July 13 – We then headed back to Standard and Strange shop and in the evening, and I did my denim history/denim future talk. While planning our USA trip, I was asked by Jeremy if I could do a talk in his Oakland and New York Stores.
July 13 – This was mostly to B2C, so it was a joy to update the public on many things about our industry—plus it gave them a chance to ask questions.
July 13 – I also managed to pick up a rare Ooe Yofukuten duck sample, which was a total treat with a fourth variation of the continuous one-piece fly—something I will document in my denim making book!
July 14 – One of the highlights of the entire trip was visiting the Levi’s archive. This entire West Coast trip was all about this day. We were extremely lucky and honoured to have spent over two hours in the archive with Tracey Panek, the Levis historian.
July 14 – We manged to see a number of rarest pieces Levi’s has, and I documented them for our upcoming denim book.
July 14 – We then met with fellow denim designer and educator Julian Prince Dash.

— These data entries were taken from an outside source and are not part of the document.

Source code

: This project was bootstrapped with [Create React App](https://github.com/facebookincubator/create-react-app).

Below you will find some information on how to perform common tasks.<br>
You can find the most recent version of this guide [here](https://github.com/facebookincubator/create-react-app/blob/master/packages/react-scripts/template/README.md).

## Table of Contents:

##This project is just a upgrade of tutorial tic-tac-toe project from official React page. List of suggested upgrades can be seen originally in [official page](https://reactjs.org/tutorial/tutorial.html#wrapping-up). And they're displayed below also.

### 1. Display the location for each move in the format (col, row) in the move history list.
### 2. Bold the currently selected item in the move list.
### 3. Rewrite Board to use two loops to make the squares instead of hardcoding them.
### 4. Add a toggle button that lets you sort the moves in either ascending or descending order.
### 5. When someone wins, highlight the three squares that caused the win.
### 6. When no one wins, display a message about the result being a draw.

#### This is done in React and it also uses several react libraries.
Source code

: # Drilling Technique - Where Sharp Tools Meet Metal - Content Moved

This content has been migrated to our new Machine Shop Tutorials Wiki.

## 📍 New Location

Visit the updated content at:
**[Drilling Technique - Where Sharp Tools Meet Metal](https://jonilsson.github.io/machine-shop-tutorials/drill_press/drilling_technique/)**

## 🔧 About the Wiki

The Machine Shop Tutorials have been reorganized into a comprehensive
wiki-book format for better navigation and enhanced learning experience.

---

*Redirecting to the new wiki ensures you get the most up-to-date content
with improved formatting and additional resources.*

We have been friends for many years, so it was lovely to finally meet him. The next morning, Julian took us to San Francisco denim manufacturing cut and sew factory called Sky Blue, where a number of U.S. brands make their denim garments.
July 16 – We hit a few more vintage shops and saw an exhibition at Legion of Honor Museum.
July 19 – Now in New York, we had breakfast with the one and only Tricia Carey, then went to our first meeting with Cone Denim.
July 19 – We also saw Soorty Showroom and met the wonderful Loren Cronk.
July 19 – We manged to hit a few more important denim stores—RRL and Blue in Green were some of the highlights.
July 20 – Day one of Kingpins New York. We met clients and caught up with denim friends. We also saw an amazing archive by Monique Buzy Pucheu.
July 21 – Kingpins New York day two.
After the show we went to Special Denim Art exhibition by AGI Denim.
July 22 – We visited Danielle Elsener, zero waste denim master, in her zero waste factory in Brooklyn. We also took along friends Cone Denim’s Pierette and Soorty’s Ebru and Eda to see the amazing studio.
July 24 – We arrived in Canada. We headed to Niagara Falls and did some vintage shopping
July 25 – We met with fellow denim designer Ben Viapiana. We saw his studio and filmed him making a jean. We also headed to vintage sewing machine shops.
July 27 – We met our amazing colleague and friend Ani Wells. We also went vintage shopping around Toronto and met with vintage specialist Rogerio from Flashback Vintage.
July 29 – Aug. 4 – We ended our trip and went to two locations in Mexico on a six-day film shoot for Cone Denim.